Wie finde ich eine Wohnung?
Nach einer Wohnung sucht man am besten über das Internet oder in lokalen Zeitungen. Eine große Hilfe kann die Unterstützung von Flüchtlingshelfern oder Freunden sein, die sich in Köln auskennen und gut deutsch sprechen. Wer eine Wohnung sucht, kann sich auch an die Wohnungsvermittlung der Stadt Köln wenden http://www.stadt-koeln.de/service/produkt/wohnungsvermittlung und sich auf eine Warteliste für Wohnungen setzen lassen. Die Warteliste ist sehr lang, daher sollte man unbedingt selber weiter nach einer Wohnung suchen.
In Deutschland gibt es ist oft Wohngemeinschaften (WG), in denen Einzelpersonen zusammen wohnen.
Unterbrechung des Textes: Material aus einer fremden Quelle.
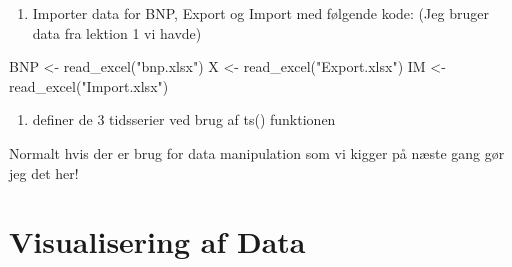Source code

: \documentclass[
  12pt,
]{article}
\newenvironment{Shaded}{\begin{snugshade}}{\end{snugshade}}
\newcommand{\AttributeTok}[1]{\textcolor[rgb]{0.77,0.63,0.00}{#1}}
\newcommand{\DecValTok}[1]{\textcolor[rgb]{0.00,0.00,0.81}{#1}}
\newcommand{\FunctionTok}[1]{\textcolor[rgb]{0.00,0.00,0.00}{#1}}
\newcommand{\NormalTok}[1]{#1}
\newcommand{\OtherTok}[1]{\textcolor[rgb]{0.56,0.35,0.01}{#1}}
\newcommand{\SpecialCharTok}[1]{\textcolor[rgb]{0.00,0.00,0.00}{#1}}
\newcommand{\StringTok}[1]{\textcolor[rgb]{0.31,0.60,0.02}{#1}}
\providecommand{\tightlist}{%
  \setlength{\itemsep}{0pt}\setlength{\parskip}{0pt}}
\begin{document}
\begin{enumerate}
\def\labelenumi{\arabic{enumi}.}
\tightlist
\item
  Importer data for BNP, Export og Import med følgende kode: (Jeg bruger
  data fra lektion 1 vi havde)
\end{enumerate}

\begin{Shaded}
\begin{Highlighting}[]
\NormalTok{BNP }\OtherTok{\textless{}{-}} \FunctionTok{read\_excel}\NormalTok{(}\StringTok{"bnp.xlsx"}\NormalTok{)}
\NormalTok{X }\OtherTok{\textless{}{-}} \FunctionTok{read\_excel}\NormalTok{(}\StringTok{"Export.xlsx"}\NormalTok{)}
\NormalTok{IM }\OtherTok{\textless{}{-}} \FunctionTok{read\_excel}\NormalTok{(}\StringTok{"Import.xlsx"}\NormalTok{)}
\end{Highlighting}
\end{Shaded}

\begin{enumerate}
\def\labelenumi{\arabic{enumi}.}
\setcounter{enumi}{1}
\tightlist
\item
  definer de 3 tidsserier ved brug af ts() funktionen
\end{enumerate}

\begin{Shaded}
\end{Shaded}

Normalt hvis der er brug for data manipulation som vi kigger på næste
gang gør jeg det her!

\hypertarget{visualisering-af-data}{%
\section{Visualisering af Data}\label{visualisering-af-data}}
\end{document}
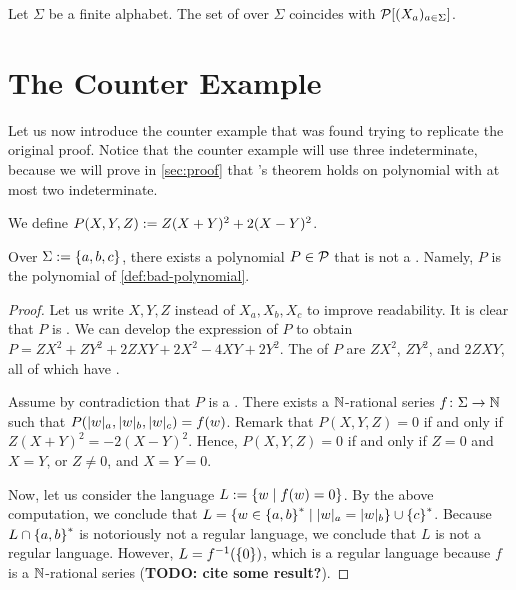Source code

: \documentclass[a4paper,11pt]{article}
\begin{document}
\begin{theorem} 
    Let $\Sigma$ be a finite alphabet.
    The set of  over $\Sigma$
    coincides with $\mathcal{P}[(X_a)_{a \in \Sigma}]$.
\end{theorem}

\section{The Counter Example}
\label{sec:c-example}

Let us now introduce the counter example that was found trying to
replicate the original proof. Notice that the counter example
will use three indeterminate, because we will prove
in \cref{sec:proof} that \citeauthor{KARH77}’s theorem holds
on polynomial with at most two indeterminate.

\begin{definition}
    \label{def:bad-polynomial}
    We define $P(X,Y,Z) \mathrel{:=} Z (X + Y)^2 + 2 (X - Y)^2$.
\end{definition}

\begin{theorem}
    \label{thm:counter-example}
    Over $\Sigma \mathrel{:=} \mathopen{\{} a,b,c \mathclose{\}}$,
    there exists a polynomial $P \in \mathcal{P}$ that is not
    a . Namely,
    $P$ is the polynomial of \cref{def:bad-polynomial}.
\end{theorem}
\begin{proof}
    Let us write $X,Y,Z$ instead of $X_a, X_b, X_c$ to improve
    readability.
    It is clear that $P$ is . We can develop
    the expression of $P$ to 
    obtain
    $P = ZX^2 + ZY^2 + 2ZXY + 2X^2 -4XY + 2Y^2$.
    The  of $P$
    are $ZX^2$, $ZY^2$, and $2ZXY$, all of which have
    .

    Assume by contradiction that $P$ is a .
    There exists a 
    $\mathbb{N}$-rational series $f \colon \Sigma \to \mathbb{N}$
    such that $P(\card[a]{w}, \card[b]{w}, \card[c]{w}) = f(w)$.
    Remark that $P(X,Y,Z) = 0$
    if and only if $Z(X+Y)^2 = -2 (X-Y)^2$. Hence,
    $P(X,Y,Z)=0$ if and only if $Z = 0$ and $X = Y$, or 
    $Z \neq 0$, and $X = Y = 0$.

    Now, let us consider the language $L \mathrel{:=} \mathopen{\{} w \mid  f(w) = 0 \mathclose{\}}$. By the
    above computation, we conclude that $L = \setof{ w \in \set{a,b}^* }{
    \card[a]{w} = \card[b]{w} } \cup \set{ c }^*$.
    Because $L \cap \mathopen{\{} a,b \mathclose{\}}^*$ is notoriously not a regular language, we
    conclude that $L$ is not a regular language.
    However, $L = f^{-1}(\mathopen{\{} 0 \mathclose{\}})$, which is a regular language
    because $f$ is a $\mathbb{N}$-rational series (\textbf{TODO: cite some result?}).
\end{proof}
\end{document}
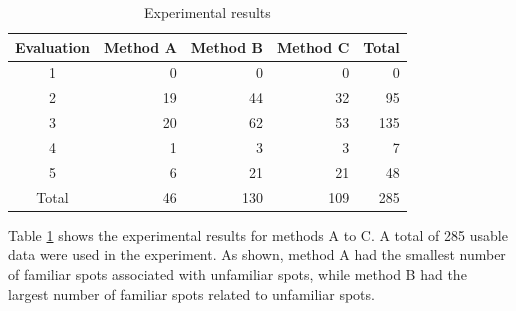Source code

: \documentclass[journal]{IAENGtran}
\begin{document}
\begin{table}[t]
  \caption{Experimental results}
  \label{table:Experimental results}
  \centering
  \begin{tabular}{c|r|r|r|r}
  \hline
  Evaluation & \multicolumn{1}{c|}{Method A} & \multicolumn{1}{c|}{Method B} & \multicolumn{1}{c|}{Method C} &  \multicolumn{1}{c}{Total} \\ \hline
  1  & 0                      & 0                      & 0                      & 0                      \\
  2  & 19                     & 44                     & 32                     & 95                    \\
  3  & 20                     & 62                     & 53                     & 135                    \\
  4  & 1                      & 3                      & 3                      & 7                     \\
  5  & 6                      & 21                     & 21                     & 48                     \\ \hline
  Total & 46                     & 130                    & 109                    & 285                    \\ \hline
  \end{tabular}
\end{table}

Table \ref{table:Experimental results} shows the experimental results for methods A to C.
A total of 285 usable data were used in the experiment.
As shown, method A had the smallest number of familiar spots associated with unfamiliar spots, while method B had the largest number of familiar spots related to unfamiliar spots.
\end{document}
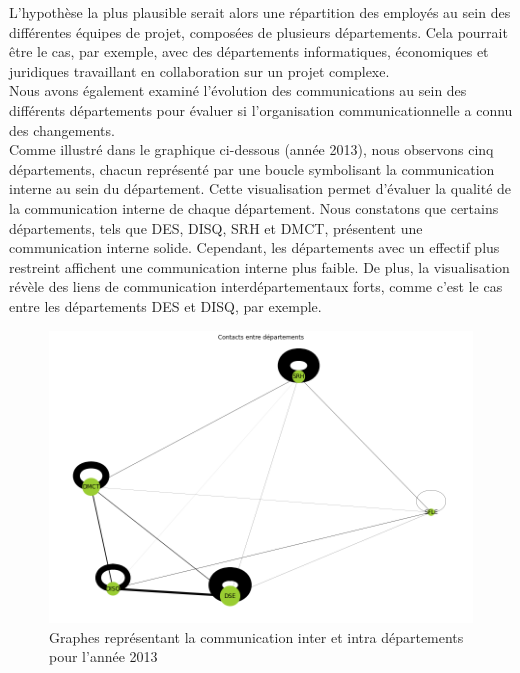 \documentclass{article}
\begin{document}
L'hypothèse la plus plausible serait alors une répartition des employés au sein des différentes équipes de projet, composées de plusieurs départements. Cela pourrait être le cas, par exemple, avec des départements informatiques, économiques et juridiques travaillant en collaboration sur un projet complexe. \\

Nous avons également examiné l'évolution des communications au sein des différents départements pour évaluer si l'organisation communicationnelle a connu des changements. \\

Comme illustré dans le graphique ci-dessous (année 2013), nous observons cinq départements, chacun représenté par une boucle symbolisant la communication interne au sein du département. Cette visualisation permet d'évaluer la qualité de la communication interne de chaque département. Nous constatons que certains départements, tels que DES, DISQ, SRH et DMCT, présentent une communication interne solide. Cependant, les départements avec un effectif plus restreint affichent une communication interne plus faible. De plus, la visualisation révèle des liens de communication interdépartementaux forts, comme c'est le cas entre les départements DES et DISQ, par exemple.

\begin{figure}[!h]
    \centering
    \includegraphics[width=15cm]{assets/communaute/communaute_communication_2013.png}
    \caption{Graphes représentant la communication inter et intra départements pour l'année 2013}
    \label{fig:communaute_communication_2013}
\end{figure}
\end{document}

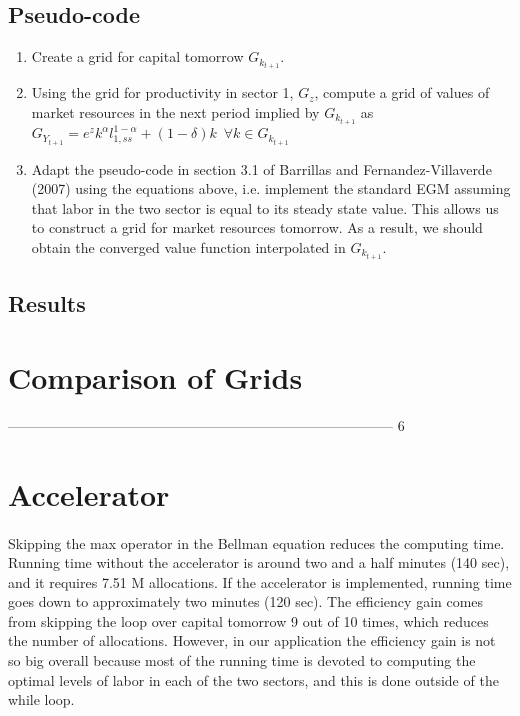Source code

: \documentclass[11pt,a4paper]{article}
\begin{document}
\subsection*{Pseudo-code}
\begin{enumerate}
\item Create a grid for capital tomorrow $G_{k_{t+1}}$.
\item Using the grid for productivity in sector 1, $G_z$, compute a grid of values of market resources in the next period implied by $G_{k_{t+1}}$ as $G_{Y_{t+1}} = e^z k^{\alpha} l_{1,ss}^{1-\alpha} + (1-\delta) k \:\; \forall k \in G_{k_{t+1}}$
\item Adapt the pseudo-code in section 3.1 of Barrillas and Fernandez-Villaverde (2007) using the equations above, i.e. implement the standard EGM assuming that labor in the two sector is equal to its steady state value. This allows us to construct a grid for market resources tomorrow. As a result, we should obtain the converged value function interpolated in $G_{k_{t+1}}$.
\end{enumerate}


\subsection*{Results}


\section{Comparison of Grids}

-----------------------------------------------------------------------------------
6

\section{Accelerator}
\paragraph{} Skipping the max operator in the Bellman equation reduces the computing time. Running time without the accelerator is around two and a half minutes (140 sec), and it requires 7.51 M allocations. If the accelerator is implemented, running time goes down to approximately two minutes (120 sec). The efficiency gain comes from skipping the loop over capital tomorrow 9 out of 10 times, which reduces the number of allocations. However, in our application the efficiency gain is not so big overall because most of the running time is devoted to computing the optimal levels of labor in each of the two sectors, and this is done outside of the while loop.
\end{document}
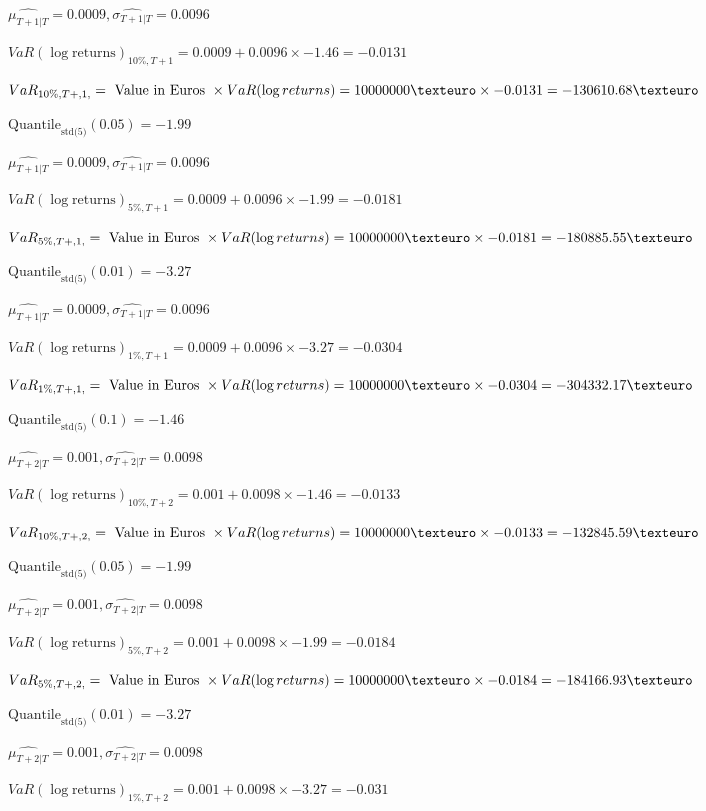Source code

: $\hat{\mu_{T+1|T}} = 0.0009, \hat{\sigma_{T+1|T}} = 0.0096$

$VaR(\log \text{returns})_{10\%, T + 1} = 0.0009 + 0.0096\times-1.46 = -0.0131$

$VaR_{10\%, T + ,1,} = \text{ Value in Euros } \times VaR(\log returns) = 10 000 000 \texteuro \times-0.0131 = -130610.68 \texteuro$


$\text{Quantile}_\text{std(5)}(0.05) = -1.99$

$\hat{\mu_{T+1|T}} = 0.0009, \hat{\sigma_{T+1|T}} = 0.0096$

$VaR(\log \text{returns})_{5\%, T + 1} = 0.0009 + 0.0096\times-1.99 = -0.0181$

$VaR_{5\%, T + ,1,} = \text{ Value in Euros } \times VaR(\log returns) = 10 000 000 \texteuro \times-0.0181 = -180885.55 \texteuro$


$\text{Quantile}_\text{std(5)}(0.01) = -3.27$

$\hat{\mu_{T+1|T}} = 0.0009, \hat{\sigma_{T+1|T}} = 0.0096$

$VaR(\log \text{returns})_{1\%, T + 1} = 0.0009 + 0.0096\times-3.27 = -0.0304$

$VaR_{1\%, T + ,1,} = \text{ Value in Euros } \times VaR(\log returns) = 10 000 000 \texteuro \times-0.0304 = -304332.17 \texteuro$


$\text{Quantile}_\text{std(5)}(0.1) = -1.46$

$\hat{\mu_{T+2|T}} = 0.001, \hat{\sigma_{T+2|T}} = 0.0098$

$VaR(\log \text{returns})_{10\%, T + 2} = 0.001 + 0.0098\times-1.46 = -0.0133$

$VaR_{10\%, T + ,2,} = \text{ Value in Euros } \times VaR(\log returns) = 10 000 000 \texteuro \times-0.0133 = -132845.59 \texteuro$


$\text{Quantile}_\text{std(5)}(0.05) = -1.99$

$\hat{\mu_{T+2|T}} = 0.001, \hat{\sigma_{T+2|T}} = 0.0098$

$VaR(\log \text{returns})_{5\%, T + 2} = 0.001 + 0.0098\times-1.99 = -0.0184$

$VaR_{5\%, T + ,2,} = \text{ Value in Euros } \times VaR(\log returns) = 10 000 000 \texteuro \times-0.0184 = -184166.93 \texteuro$


$\text{Quantile}_\text{std(5)}(0.01) = -3.27$

$\hat{\mu_{T+2|T}} = 0.001, \hat{\sigma_{T+2|T}} = 0.0098$

$VaR(\log \text{returns})_{1\%, T + 2} = 0.001 + 0.0098\times-3.27 = -0.031$

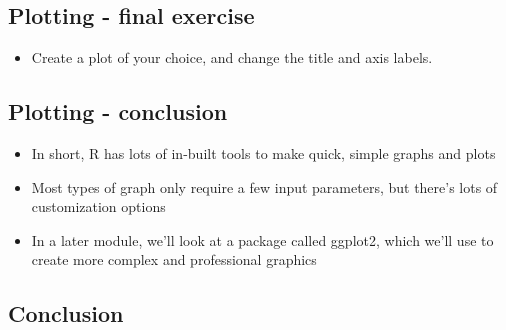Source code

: \documentclass[]{article}
\providecommand{\tightlist}{%
  \setlength{\itemsep}{0pt}\setlength{\parskip}{0pt}}
\begin{document}
\subsection{Plotting - final exercise}\label{plotting---final-exercise}

\begin{itemize}
\tightlist
\item
  Create a plot of your choice, and change the title and axis labels.
\end{itemize}

\subsection{Plotting - conclusion}\label{plotting---conclusion}

\begin{itemize}
\tightlist
\item
  In short, R has lots of in-built tools to make quick, simple graphs
  and plots
\item
  Most types of graph only require a few input parameters, but there's
  lots of customization options
\item
  In a later module, we'll look at a package called ggplot2, which we'll
  use to create more complex and professional graphics
\end{itemize}

\subsection{Conclusion}\label{conclusion}
\end{document}

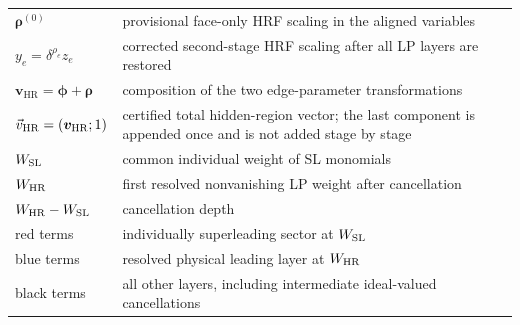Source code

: \documentclass[a4paper,11pt]{article}
\newcommand{\HR}{\mathrm{HR}}
\newcommand{\WSL}{W_{\rm SL}}
\newcommand{\WHR}{W_{\rm HR}}
\newcommand{\vHR}{\vec v_{\rm HR}}
\newcommand{\SLcolour}[1]{{\color{red}#1}}
\newcommand{\HRcolour}[1]{{\color{blue}#1}}
\newcommand{\Othercolour}[1]{{\color{black}#1}}
\begin{document}
\begin{center}
\begin{tabular}{@{}p{}p{}@{}}
\(\boldsymbol\rho^{(0)}\) & provisional face-only HRF scaling in the aligned
  variables\\
\(y_e=\delta^{\rho_e}z_e\) & corrected second-stage HRF scaling after all LP
  layers are restored\\
\(\boldsymbol v_{\HR}=\boldsymbol\phi+\boldsymbol\rho\) & composition of the
  two edge-parameter transformations\\
\(\vHR=(\boldsymbol v_{\HR};1)\) & certified total hidden-region vector; the
  last component is appended once and is not added stage by stage\\
\(\WSL\) & common individual weight of SL monomials\\
\(\WHR\) & first resolved nonvanishing LP weight after cancellation\\
\(\WHR-\WSL\) & cancellation depth\\
\SLcolour{red terms} & individually superleading sector at \(\WSL\)\\
\HRcolour{blue terms} & resolved physical leading layer at \(\WHR\)\\
\Othercolour{black terms} & all other layers, including intermediate
  ideal-valued cancellations\\
\bottomrule
\end{tabular}
\end{center}






\end{document}
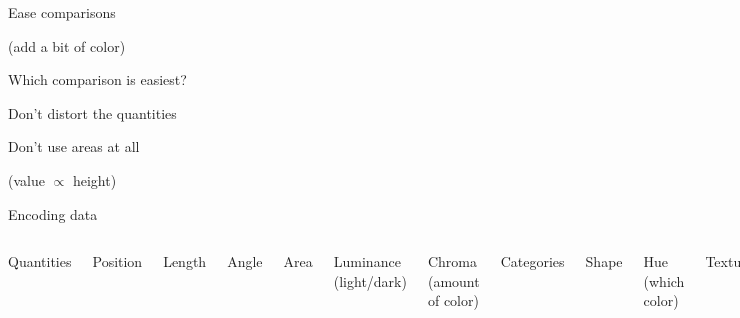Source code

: \documentclass[aspectratio=169,12pt,t]{beamer}
\begin{document}
\begin{frame}{Ease comparisons}

\hilit (add a bit of color)

\bigskip


\note{
}
\end{frame}




\begin{frame}[c]{Which comparison is easiest?}


\note{
}
\end{frame}


\begin{frame}{Don't distort the quantities}

{\hilit
}

\bigskip


\note{
}
\end{frame}



\begin{frame}{Don't use areas at all}

{\hilit
  (value $\propto$ height)
}

\bigskip


\note{
}
\end{frame}





\begin{frame}{Encoding data}

\begin{columns}

{\hilit Quantities}

\bi
\item Position
\item Length
\item Angle
\item Area
\item Luminance {\lolit (light/dark)}
\item Chroma {\lolit (amount of color)}
\ei


{\hilit Categories}

\bi
\item Shape
\item Hue {\lolit (which color)}
\item Texture
\item Width
\ei

  \end{columns}

\note{
}
\end{frame}
\end{document}
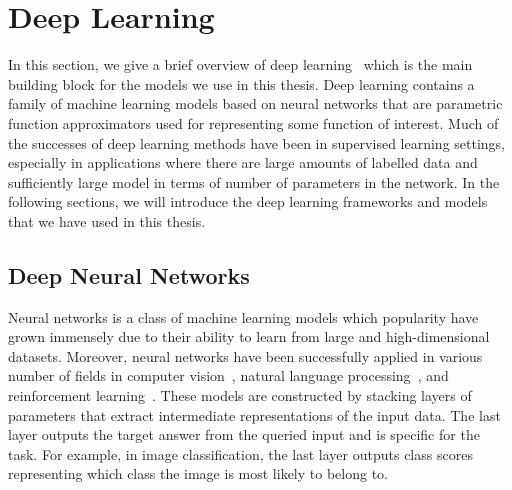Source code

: 



\section{Deep Learning}

In this section, we give a brief overview of deep learning~\cite{goodfellow2016deep} which is the main building block for the models we use in this thesis. Deep learning contains a family of machine learning models based on neural networks that are parametric function approximators used for representing some function of interest. Much of the successes of deep learning methods have been in supervised learning settings, especially in applications where there are large amounts of labelled data and sufficiently large model in terms of number of parameters in the network. In the following sections, we will introduce the deep learning frameworks and models that we have used in this thesis.   


\subsection{Deep Neural Networks}

Neural networks is a class of machine learning models which popularity have grown immensely due to their ability to learn from large and high-dimensional datasets. Moreover, neural networks have been successfully applied in various number of fields in computer vision~\cite{he2016deep, krizhevsky2012imagenet}, natural language processing~\cite{devlin2018bert}, and reinforcement learning~\cite{mnih2015human, silver2016mastering}. These models are constructed by stacking layers of parameters that extract intermediate representations of the input data. The last layer outputs the target answer from the queried input and is specific for the task. For example, in image classification, the last layer outputs class scores representing which class the image is most likely to belong to. 

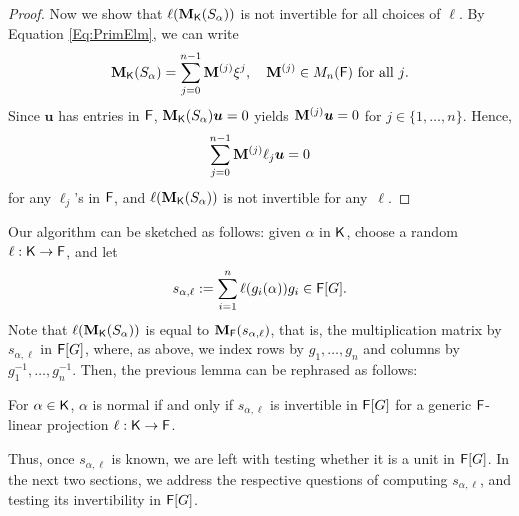 \begin{proof}
  Now we show that $\ell(\mat M_\K(S_\alpha))$ is not invertible for all
  choices of $\ell$. By Equation \eqref{Eq:PrimElm}, we can write
  $$\mat M_\K(S_\alpha) = \sum_{j = 0}^{n-1} \mat M^{(j)} \xbar^j, \quad 
  \mat M^{(j)} \in M_{n}(\F) \text{~for all $j$}.$$ 
  Since $\boldsymbol{u}$ has entries in ${\mathsf{F}}$,
  $\mat M_\K(S_\alpha) \boldsymbol{u} =0$ yields
  $\mat M^{(j)}\boldsymbol{u} = 0$ for
  $j \in \lbrace 1, \ldots , n \rbrace$. Hence,
$$\sum_{j = 0}^{n-1} \mat M^{(j)} \ell_j \boldsymbol{u} = 0$$ for any 
$\ell_j$'s in ${\mathsf{F}}$, and $\ell(\mat M_\K(S_\alpha))$ is not invertible for any~$\ell$.
\end{proof} 
Our algorithm can be sketched as follows: given $\alpha$ in ${\mathsf{K}}$,
choose a random $\ell: {\mathsf{K}}\to{\mathsf{F}}$, and let
\begin{equation}\label{def:s_alpha_ell}
s_{\alpha,\ell}:=\sum_{i=1}^n \ell(g_i(\alpha))g_i \in {\mathsf{F}}[G].
\end{equation}
Note that $\ell(\mat M_\K(S_\alpha))$ is equal to $\mat
M_\F(s_{\alpha,\ell})$, that is, the multiplication matrix by
$s_{\alpha,\ell}$ in ${\mathsf{F}}[G]$, where, as above, we index rows by
$g_1,\dots,g_n$ and columns by $g_1^{-1},\dots,g_n^{-1}$.  Then,
the previous lemma can be rephrased as follows:
\begin{lemma}
  \label{Lem:Proj-bis}
  For $\alpha \in {\mathsf{K}}$, $\alpha$ is normal if and only if
  $s_{\alpha,\ell}$ is invertible in ${\mathsf{F}}[G]$ for a generic
  ${\mathsf{F}}$-linear projection $\ell: {\mathsf{K}} \to {\mathsf{F}}$.
\end{lemma}
Thus, once $s_{\alpha,\ell}$ is known, we are left with testing
whether it is a unit in ${\mathsf{F}}[G]$. In the next two sections, we address
the respective questions of computing $s_{\alpha,\ell}$, and testing
its invertibility in ${\mathsf{F}}[G]$.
Man teilt sich die Gemeinschaftsräume (Bad, Küche und vielleicht Wohnzimmer) aber jeder hat sein eigenes Zimmer! Wohngemeinschaften haben den Vorteil, dass man sich die Kosten teilen kann, gleichzeitig Kontakte knüpft und zum Beispiel schneller deutsch lernt.
Eine gute Anlaufstelle für Kontakte sind auch Initiativen wie Start with a friend (http://www.stadt-koeln.de/service/produkt/wohnungsvermittlung).
Worauf muss ich bei Wohnungsanzeigen achten?
Es ist wichtig, Wohnungsanzeigen ganz genau zu lesen und sich die Wohnung anzuschauen, damit man sicher sein kann, was man mietet. Alles sollte gründlich geprüft werden. Kaution oder Miete werden erst bezahlt, wenn man alles sorgfältig geklärt hat und den Mietvertrag unterschrieben hat. Ein mündlich vereinbarter Mietvertrag ist nicht sicher. Davon wird abgeraten! Ein schriftlicher Mietvertrag ist eine wichtige Grundlage für Mieter*innen und Vermieter*innen.
Übrigens: Wenn jemand eine Vermittlungsgebühr für eine Wohnung verlangt, ist das nicht legal!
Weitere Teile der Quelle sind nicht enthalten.